じきに正式なお相手が決まるだろうと周囲からも目されるようになったが、なぜかキアルズはなかなか特定の女性と縁談を進めようとしなかった。
待ちきれなくなった誰かがキアルズの取り巻きから去っていくと、また新たな令嬢が彼を取り囲む女性たちに加わる――といった繰り返しを、デイラは何年も傍らで見ることとなった。

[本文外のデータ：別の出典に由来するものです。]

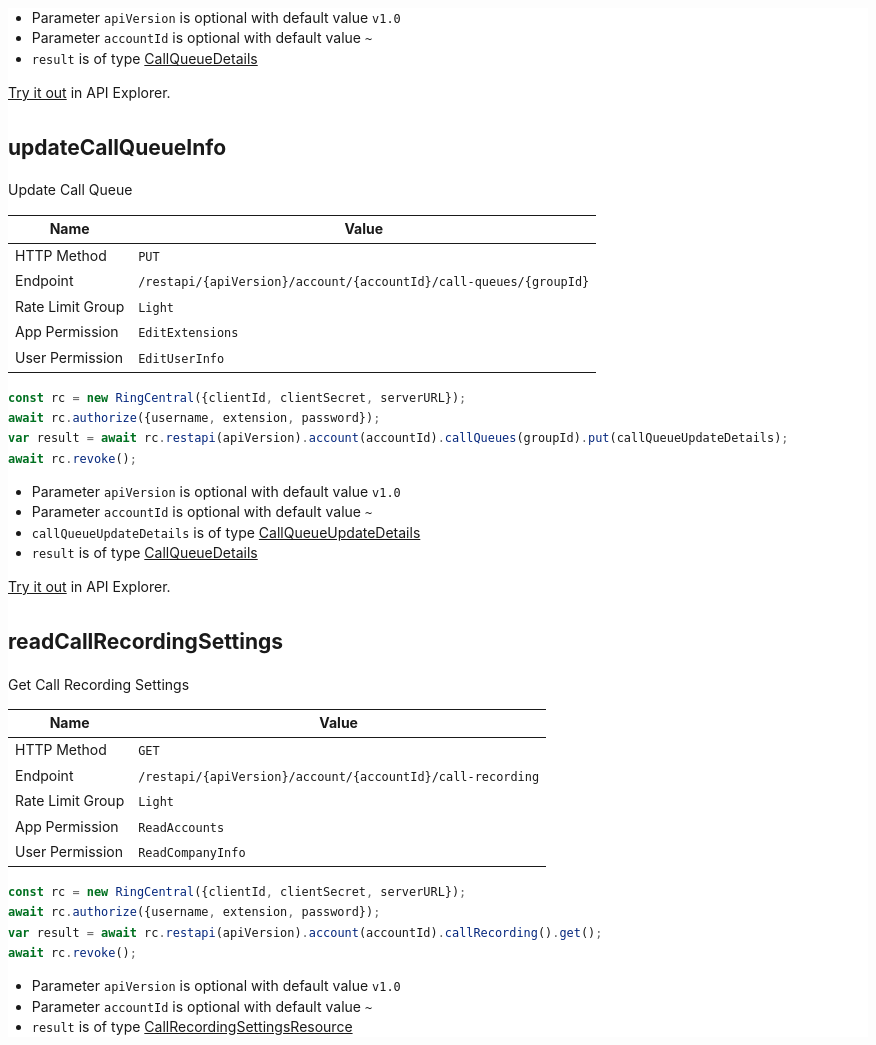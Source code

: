 - Parameter `apiVersion` is optional with default value `v1.0`
- Parameter `accountId` is optional with default value `~`
- `result` is of type [CallQueueDetails](./definitions/CallQueueDetails.ts)

[Try it out](https://developer.ringcentral.com/api-reference#Call-Queues-readCallQueueInfo) in API Explorer.

## updateCallQueueInfo
Update Call Queue

Name|Value
-|-
HTTP Method|`PUT`
Endpoint|`/restapi/{apiVersion}/account/{accountId}/call-queues/{groupId}`
Rate Limit Group|`Light`
App Permission|`EditExtensions`
User Permission|`EditUserInfo`

```ts
const rc = new RingCentral({clientId, clientSecret, serverURL});
await rc.authorize({username, extension, password});
var result = await rc.restapi(apiVersion).account(accountId).callQueues(groupId).put(callQueueUpdateDetails);
await rc.revoke();
```

- Parameter `apiVersion` is optional with default value `v1.0`
- Parameter `accountId` is optional with default value `~`
- `callQueueUpdateDetails` is of type [CallQueueUpdateDetails](./definitions/CallQueueUpdateDetails.ts)
- `result` is of type [CallQueueDetails](./definitions/CallQueueDetails.ts)

[Try it out](https://developer.ringcentral.com/api-reference#Call-Queues-updateCallQueueInfo) in API Explorer.

## readCallRecordingSettings
Get Call Recording Settings

Name|Value
-|-
HTTP Method|`GET`
Endpoint|`/restapi/{apiVersion}/account/{accountId}/call-recording`
Rate Limit Group|`Light`
App Permission|`ReadAccounts`
User Permission|`ReadCompanyInfo`

```ts
const rc = new RingCentral({clientId, clientSecret, serverURL});
await rc.authorize({username, extension, password});
var result = await rc.restapi(apiVersion).account(accountId).callRecording().get();
await rc.revoke();
```

- Parameter `apiVersion` is optional with default value `v1.0`
- Parameter `accountId` is optional with default value `~`
- `result` is of type [CallRecordingSettingsResource](./definitions/CallRecordingSettingsResource.ts)
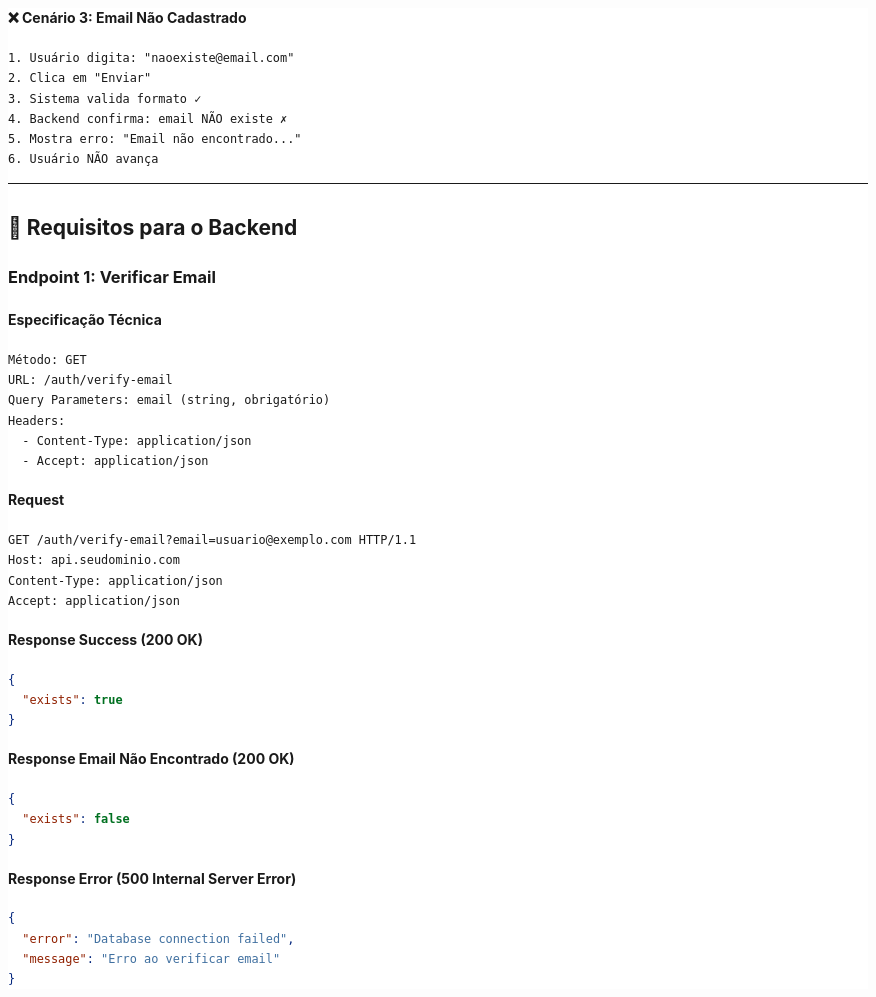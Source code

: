 #### ❌ Cenário 3: Email Não Cadastrado
```
1. Usuário digita: "naoexiste@email.com"
2. Clica em "Enviar"
3. Sistema valida formato ✓
4. Backend confirma: email NÃO existe ✗
5. Mostra erro: "Email não encontrado..."
6. Usuário NÃO avança
```

---

## 🔌 Requisitos para o Backend

### Endpoint 1: Verificar Email

#### Especificação Técnica

```
Método: GET
URL: /auth/verify-email
Query Parameters: email (string, obrigatório)
Headers: 
  - Content-Type: application/json
  - Accept: application/json
```

#### Request
```
GET /auth/verify-email?email=usuario@exemplo.com HTTP/1.1
Host: api.seudominio.com
Content-Type: application/json
Accept: application/json
```

#### Response Success (200 OK)
```json
{
  "exists": true
}
```

#### Response Email Não Encontrado (200 OK)
```json
{
  "exists": false
}
```

#### Response Error (500 Internal Server Error)
```json
{
  "error": "Database connection failed",
  "message": "Erro ao verificar email"
}
```
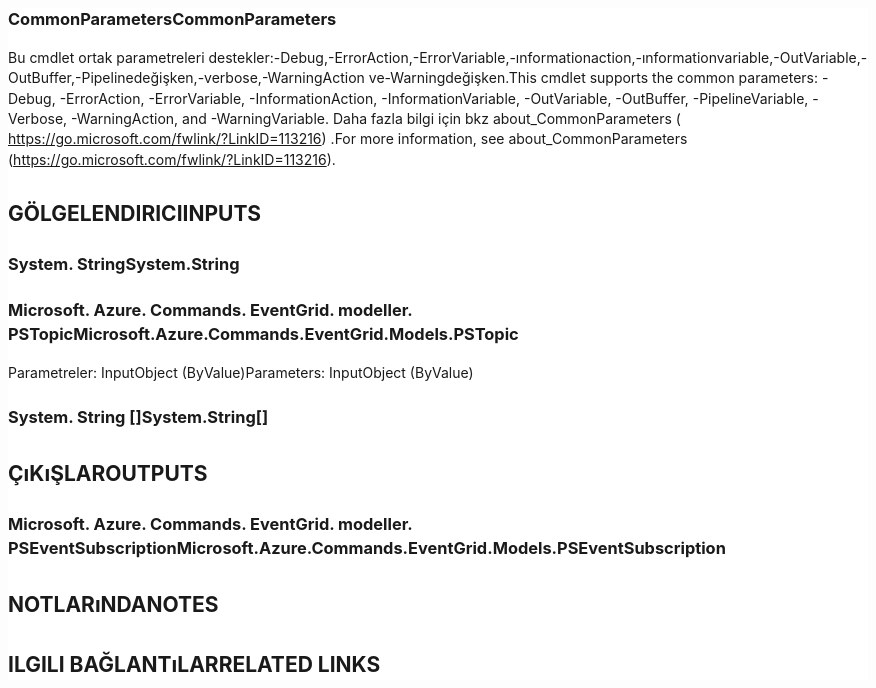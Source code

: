 ### <span data-ttu-id="9acb8-172">CommonParameters</span><span class="sxs-lookup"><span data-stu-id="9acb8-172">CommonParameters</span></span>
<span data-ttu-id="9acb8-173">Bu cmdlet ortak parametreleri destekler:-Debug,-ErrorAction,-ErrorVariable,-ınformationaction,-ınformationvariable,-OutVariable,-OutBuffer,-Pipelinedeğişken,-verbose,-WarningAction ve-Warningdeğişken.</span><span class="sxs-lookup"><span data-stu-id="9acb8-173">This cmdlet supports the common parameters: -Debug, -ErrorAction, -ErrorVariable, -InformationAction, -InformationVariable, -OutVariable, -OutBuffer, -PipelineVariable, -Verbose, -WarningAction, and -WarningVariable.</span></span> <span data-ttu-id="9acb8-174">Daha fazla bilgi için bkz about_CommonParameters ( https://go.microsoft.com/fwlink/?LinkID=113216) .</span><span class="sxs-lookup"><span data-stu-id="9acb8-174">For more information, see about_CommonParameters (https://go.microsoft.com/fwlink/?LinkID=113216).</span></span>

## <span data-ttu-id="9acb8-175">GÖLGELENDIRICI</span><span class="sxs-lookup"><span data-stu-id="9acb8-175">INPUTS</span></span>

### <span data-ttu-id="9acb8-176">System. String</span><span class="sxs-lookup"><span data-stu-id="9acb8-176">System.String</span></span>

### <span data-ttu-id="9acb8-177">Microsoft. Azure. Commands. EventGrid. modeller. PSTopic</span><span class="sxs-lookup"><span data-stu-id="9acb8-177">Microsoft.Azure.Commands.EventGrid.Models.PSTopic</span></span>
<span data-ttu-id="9acb8-178">Parametreler: InputObject (ByValue)</span><span class="sxs-lookup"><span data-stu-id="9acb8-178">Parameters: InputObject (ByValue)</span></span>

### <span data-ttu-id="9acb8-179">System. String []</span><span class="sxs-lookup"><span data-stu-id="9acb8-179">System.String[]</span></span>

## <span data-ttu-id="9acb8-180">ÇıKıŞLAR</span><span class="sxs-lookup"><span data-stu-id="9acb8-180">OUTPUTS</span></span>

### <span data-ttu-id="9acb8-181">Microsoft. Azure. Commands. EventGrid. modeller. PSEventSubscription</span><span class="sxs-lookup"><span data-stu-id="9acb8-181">Microsoft.Azure.Commands.EventGrid.Models.PSEventSubscription</span></span>

## <span data-ttu-id="9acb8-182">NOTLARıNDA</span><span class="sxs-lookup"><span data-stu-id="9acb8-182">NOTES</span></span>

## <span data-ttu-id="9acb8-183">ILGILI BAĞLANTıLAR</span><span class="sxs-lookup"><span data-stu-id="9acb8-183">RELATED LINKS</span></span>
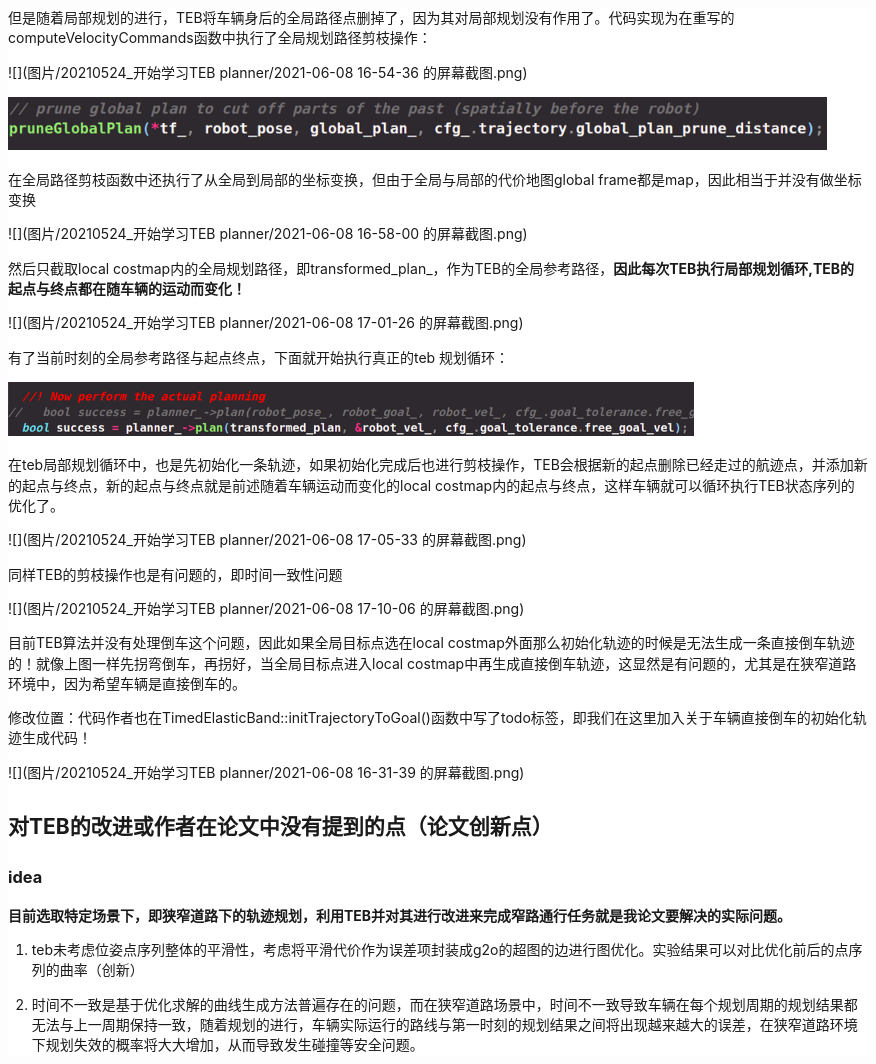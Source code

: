 但是随着局部规划的进行，TEB将车辆身后的全局路径点删掉了，因为其对局部规划没有作用了。代码实现为在重写的computeVelocityCommands函数中执行了全局规划路径剪枝操作：

![](图片/20210524_开始学习TEB planner/2021-06-08 16-54-36 的屏幕截图.png)

<img src="图片/20210524_开始学习TEB planner/2021-06-08 16-54-26 的屏幕截图.png" style="zoom:80%;" />

在全局路径剪枝函数中还执行了从全局到局部的坐标变换，但由于全局与局部的代价地图global frame都是map，因此相当于并没有做坐标变换

![](图片/20210524_开始学习TEB planner/2021-06-08 16-58-00 的屏幕截图.png)

然后只截取local costmap内的全局规划路径，即transformed_plan_，作为TEB的全局参考路径，**因此每次TEB执行局部规划循环,TEB的起点与终点都在随车辆的运动而变化！**

![](图片/20210524_开始学习TEB planner/2021-06-08 17-01-26 的屏幕截图.png)

有了当前时刻的全局参考路径与起点终点，下面就开始执行真正的teb 规划循环：

<img src="图片/20210524_开始学习TEB planner/2021-06-08 17-06-39 的屏幕截图.png" style="zoom:67%;" />

在teb局部规划循环中，也是先初始化一条轨迹，如果初始化完成后也进行剪枝操作，TEB会根据新的起点删除已经走过的航迹点，并添加新的起点与终点，新的起点与终点就是前述随着车辆运动而变化的local costmap内的起点与终点，这样车辆就可以循环执行TEB状态序列的优化了。

![](图片/20210524_开始学习TEB planner/2021-06-08 17-05-33 的屏幕截图.png)

同样TEB的剪枝操作也是有问题的，即时间一致性问题

![](图片/20210524_开始学习TEB planner/2021-06-08 17-10-06 的屏幕截图.png)

目前TEB算法并没有处理倒车这个问题，因此如果全局目标点选在local costmap外面那么初始化轨迹的时候是无法生成一条直接倒车轨迹的！就像上图一样先拐弯倒车，再拐好，当全局目标点进入local costmap中再生成直接倒车轨迹，这显然是有问题的，尤其是在狭窄道路环境中，因为希望车辆是直接倒车的。

修改位置：代码作者也在TimedElasticBand::initTrajectoryToGoal()函数中写了todo标签，即我们在这里加入关于车辆直接倒车的初始化轨迹生成代码！

![](图片/20210524_开始学习TEB planner/2021-06-08 16-31-39 的屏幕截图.png)



## 对TEB的改进或作者在论文中没有提到的点（论文创新点）

### idea

**目前选取特定场景下，即狭窄道路下的轨迹规划，利用TEB并对其进行改进来完成窄路通行任务就是我论文要解决的实际问题。**

1. teb未考虑位姿点序列整体的平滑性，考虑将平滑代价作为误差项封装成g2o的超图的边进行图优化。实验结果可以对比优化前后的点序列的曲率（创新）

2. 时间不一致是基于优化求解的曲线生成方法普遍存在的问题，而在狭窄道路场景中，时间不一致导致车辆在每个规划周期的规划结果都无法与上一周期保持一致，随着规划的进行，车辆实际运行的路线与第一时刻的规划结果之间将出现越来越大的误差，在狭窄道路环境下规划失效的概率将大大增加，从而导致发生碰撞等安全问题。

デイラが副隊長に昇進してからも、社交の季節が始まれば護衛の依頼が来て、ふたりは連れ立って社交の場に出掛けた。
キアルズはデイラに対して冷ややかになったわけではなく、いつもにこやかで礼儀正しかったが、会話はどこか事務的で踏み込んだ話は一切しなくなっていた。
毎年同じような日々を過ごす中で思わぬ変化が起きたのは、キアルズがエルトウィンに戻ってきてから六年目になる今年のことだった。
病に臥せっていた父を見送ったキアルズが新しい辺境伯となり、その数か月後に社交の季節が始まり、そしてあの夜の出来事が起きた。
「……っ」
ふたりの間にあったことを思い出してしまったデイラが両手で顔を覆ったとき、寝室の扉を叩く音がした。